SUPPLIED DATA START

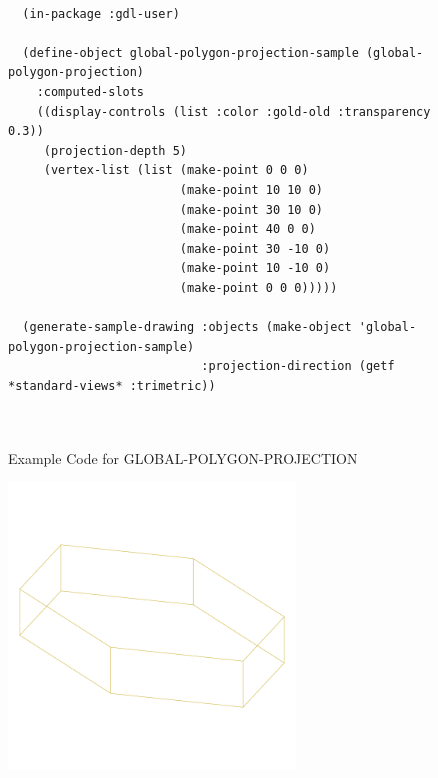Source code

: \documentclass [11pt]{book}
\begin{document}
\begin{itemize}
\begin{description}
\end{description}




\begin{figure}
\begin{lrbox}{\boxedverb}
\begin{minipage}{\linewidth}
{\small

\begin{verbatim}

  (in-package :gdl-user)

  (define-object global-polygon-projection-sample (global-polygon-projection)
    :computed-slots
    ((display-controls (list :color :gold-old :transparency 0.3))
     (projection-depth 5)
     (vertex-list (list (make-point 0 0 0)
                        (make-point 10 10 0)
                        (make-point 30 10 0)
                        (make-point 40 0 0)
                        (make-point 30 -10 0)
                        (make-point 10 -10 0)
                        (make-point 0 0 0)))))

  (generate-sample-drawing :objects (make-object 'global-polygon-projection-sample)
                           :projection-direction (getf *standard-views* :trimetric))  

  
\end{verbatim}}
\end{minipage}
\end{lrbox}
\fbox{\usebox{\boxedverb}}

\caption{Example Code for GLOBAL-POLYGON-PROJECTION}

\label{fig:example-code-GLOBAL-POLYGON-PROJECTION}

\end{figure}

\begin{figure}
\begin{center}
\includegraphics[width=3in,height=3in]{../images/example-global-polygon-projection.pdf}
\end{center}


\end{figure}
\end{itemize}
\end{document}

SUPPLIED DATA END

### WORK TO BE COMPLETED
Find how many lines in the material hold the word "minipage" and state that number alone.

### OUTPUT FOR THIS EXERCISE
2